■ What the exercise asks ■
Answer with one number: the count of lines in this material that hold the word "scripts".

■ Task data ■
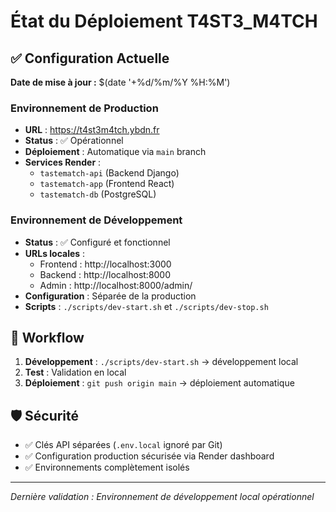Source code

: # État du Déploiement T4ST3_M4TCH

## ✅ Configuration Actuelle

**Date de mise à jour :** $(date '+%d/%m/%Y %H:%M')

### Environnement de Production
- **URL** : https://t4st3m4tch.ybdn.fr
- **Status** : ✅ Opérationnel
- **Déploiement** : Automatique via `main` branch
- **Services Render** :
  - `tastematch-api` (Backend Django)
  - `tastematch-app` (Frontend React)
  - `tastematch-db` (PostgreSQL)

### Environnement de Développement  
- **Status** : ✅ Configuré et fonctionnel
- **URLs locales** :
  - Frontend : http://localhost:3000
  - Backend : http://localhost:8000
  - Admin : http://localhost:8000/admin/
- **Configuration** : Séparée de la production
- **Scripts** : `./scripts/dev-start.sh` et `./scripts/dev-stop.sh`

## 🔄 Workflow

1. **Développement** : `./scripts/dev-start.sh` → développement local
2. **Test** : Validation en local
3. **Déploiement** : `git push origin main` → déploiement automatique

## 🛡️ Sécurité

- ✅ Clés API séparées (`.env.local` ignoré par Git)
- ✅ Configuration production sécurisée via Render dashboard
- ✅ Environnements complètement isolés

---
*Dernière validation : Environnement de développement local opérationnel*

■ Completed task ■
2